Each line from the one containing "[OpenGL](https://www.opengl.org/) for the" through the final line of the data below must be repeated exactly.

# Supplied records:
<<<<
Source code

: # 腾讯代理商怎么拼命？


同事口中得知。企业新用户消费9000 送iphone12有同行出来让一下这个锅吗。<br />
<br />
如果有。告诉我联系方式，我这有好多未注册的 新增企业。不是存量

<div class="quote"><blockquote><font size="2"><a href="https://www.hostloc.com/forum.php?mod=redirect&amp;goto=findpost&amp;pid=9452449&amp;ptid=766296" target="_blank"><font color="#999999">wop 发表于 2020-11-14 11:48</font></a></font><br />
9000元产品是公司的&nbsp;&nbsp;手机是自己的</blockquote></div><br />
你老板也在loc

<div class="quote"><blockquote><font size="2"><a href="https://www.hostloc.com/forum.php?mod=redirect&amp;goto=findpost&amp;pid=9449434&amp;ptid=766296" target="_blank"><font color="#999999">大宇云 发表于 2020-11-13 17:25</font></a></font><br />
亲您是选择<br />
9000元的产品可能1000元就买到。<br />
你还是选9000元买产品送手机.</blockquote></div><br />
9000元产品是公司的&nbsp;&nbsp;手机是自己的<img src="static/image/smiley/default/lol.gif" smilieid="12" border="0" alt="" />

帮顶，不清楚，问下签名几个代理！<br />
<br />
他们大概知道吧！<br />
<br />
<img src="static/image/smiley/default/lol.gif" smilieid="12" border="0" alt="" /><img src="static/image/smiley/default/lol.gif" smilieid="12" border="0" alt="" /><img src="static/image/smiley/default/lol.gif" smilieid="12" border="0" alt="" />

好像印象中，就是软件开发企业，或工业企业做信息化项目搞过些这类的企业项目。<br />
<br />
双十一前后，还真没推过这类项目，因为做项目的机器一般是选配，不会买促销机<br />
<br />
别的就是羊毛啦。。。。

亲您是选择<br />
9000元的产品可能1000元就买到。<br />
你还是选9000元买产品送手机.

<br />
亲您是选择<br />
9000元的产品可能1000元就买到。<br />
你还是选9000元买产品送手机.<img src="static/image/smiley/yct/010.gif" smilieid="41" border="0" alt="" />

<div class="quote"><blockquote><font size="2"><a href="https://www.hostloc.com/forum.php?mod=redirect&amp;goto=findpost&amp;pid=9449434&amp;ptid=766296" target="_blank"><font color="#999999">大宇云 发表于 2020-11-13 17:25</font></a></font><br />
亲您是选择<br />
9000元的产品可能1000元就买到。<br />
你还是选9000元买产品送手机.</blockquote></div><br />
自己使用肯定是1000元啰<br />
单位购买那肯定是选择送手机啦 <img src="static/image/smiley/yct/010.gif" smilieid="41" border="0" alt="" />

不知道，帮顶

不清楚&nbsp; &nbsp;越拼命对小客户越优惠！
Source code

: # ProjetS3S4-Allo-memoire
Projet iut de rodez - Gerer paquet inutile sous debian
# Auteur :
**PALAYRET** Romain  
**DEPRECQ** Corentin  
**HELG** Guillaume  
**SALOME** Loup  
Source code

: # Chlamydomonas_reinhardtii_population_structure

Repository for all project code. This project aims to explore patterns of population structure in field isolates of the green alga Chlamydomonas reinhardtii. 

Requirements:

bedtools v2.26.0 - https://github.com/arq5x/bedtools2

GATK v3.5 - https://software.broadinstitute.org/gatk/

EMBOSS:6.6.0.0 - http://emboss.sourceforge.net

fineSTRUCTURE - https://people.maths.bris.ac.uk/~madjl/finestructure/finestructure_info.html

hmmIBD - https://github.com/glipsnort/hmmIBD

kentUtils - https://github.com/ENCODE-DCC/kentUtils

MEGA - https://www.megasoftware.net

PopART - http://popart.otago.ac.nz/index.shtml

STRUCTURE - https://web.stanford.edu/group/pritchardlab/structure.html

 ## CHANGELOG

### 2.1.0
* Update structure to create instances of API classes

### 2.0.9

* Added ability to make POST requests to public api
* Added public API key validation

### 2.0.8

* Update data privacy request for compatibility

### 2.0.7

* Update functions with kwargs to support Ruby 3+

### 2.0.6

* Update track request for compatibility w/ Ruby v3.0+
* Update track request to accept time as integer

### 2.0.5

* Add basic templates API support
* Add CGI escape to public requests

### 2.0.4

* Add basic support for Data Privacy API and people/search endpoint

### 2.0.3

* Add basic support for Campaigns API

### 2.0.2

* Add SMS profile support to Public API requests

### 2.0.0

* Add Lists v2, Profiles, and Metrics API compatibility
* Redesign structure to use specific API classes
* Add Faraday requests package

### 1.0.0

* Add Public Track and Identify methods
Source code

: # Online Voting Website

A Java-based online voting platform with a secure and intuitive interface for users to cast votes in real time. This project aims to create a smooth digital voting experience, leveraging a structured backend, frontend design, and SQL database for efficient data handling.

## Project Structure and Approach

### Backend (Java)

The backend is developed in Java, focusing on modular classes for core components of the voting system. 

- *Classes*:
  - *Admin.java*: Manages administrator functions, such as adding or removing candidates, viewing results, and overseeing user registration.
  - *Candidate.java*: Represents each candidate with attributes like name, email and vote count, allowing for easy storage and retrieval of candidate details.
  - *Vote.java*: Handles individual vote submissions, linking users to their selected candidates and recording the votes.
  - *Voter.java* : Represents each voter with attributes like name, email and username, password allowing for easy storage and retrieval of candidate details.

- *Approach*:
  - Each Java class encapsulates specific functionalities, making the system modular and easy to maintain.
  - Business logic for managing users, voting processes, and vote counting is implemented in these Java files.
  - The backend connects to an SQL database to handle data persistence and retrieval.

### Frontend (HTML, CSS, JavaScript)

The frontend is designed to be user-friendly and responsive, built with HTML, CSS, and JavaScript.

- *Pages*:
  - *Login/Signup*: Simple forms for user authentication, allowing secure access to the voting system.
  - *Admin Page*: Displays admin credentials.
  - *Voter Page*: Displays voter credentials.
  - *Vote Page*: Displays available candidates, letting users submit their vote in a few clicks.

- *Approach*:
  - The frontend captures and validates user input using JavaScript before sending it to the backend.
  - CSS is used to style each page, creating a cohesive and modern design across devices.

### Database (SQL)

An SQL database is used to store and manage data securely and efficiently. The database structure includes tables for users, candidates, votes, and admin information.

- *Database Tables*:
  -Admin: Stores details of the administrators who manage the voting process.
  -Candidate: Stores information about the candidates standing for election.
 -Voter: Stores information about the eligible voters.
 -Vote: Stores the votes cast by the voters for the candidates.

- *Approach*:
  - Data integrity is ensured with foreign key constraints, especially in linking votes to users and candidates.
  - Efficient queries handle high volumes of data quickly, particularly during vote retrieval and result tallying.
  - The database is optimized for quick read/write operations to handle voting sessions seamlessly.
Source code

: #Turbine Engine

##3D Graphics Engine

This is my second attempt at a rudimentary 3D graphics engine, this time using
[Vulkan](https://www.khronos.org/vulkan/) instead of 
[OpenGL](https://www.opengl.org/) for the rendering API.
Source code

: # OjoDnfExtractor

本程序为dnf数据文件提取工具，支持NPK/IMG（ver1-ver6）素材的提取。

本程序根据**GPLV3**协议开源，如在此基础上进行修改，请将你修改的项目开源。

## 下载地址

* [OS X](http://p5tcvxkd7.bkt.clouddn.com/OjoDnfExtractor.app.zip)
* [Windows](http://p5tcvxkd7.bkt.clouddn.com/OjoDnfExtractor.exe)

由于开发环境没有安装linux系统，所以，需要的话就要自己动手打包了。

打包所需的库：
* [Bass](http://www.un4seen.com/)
>>>>
# Answer space:
[OpenGL](https://www.opengl.org/) for the rendering API.
Source code

: # OjoDnfExtractor

本程序为dnf数据文件提取工具，支持NPK/IMG（ver1-ver6）素材的提取。

本程序根据**GPLV3**协议开源，如在此基础上进行修改，请将你修改的项目开源。

## 下载地址

* [OS X](http://p5tcvxkd7.bkt.clouddn.com/OjoDnfExtractor.app.zip)
* [Windows](http://p5tcvxkd7.bkt.clouddn.com/OjoDnfExtractor.exe)

由于开发环境没有安装linux系统，所以，需要的话就要自己动手打包了。

打包所需的库：
* [Bass](http://www.un4seen.com/)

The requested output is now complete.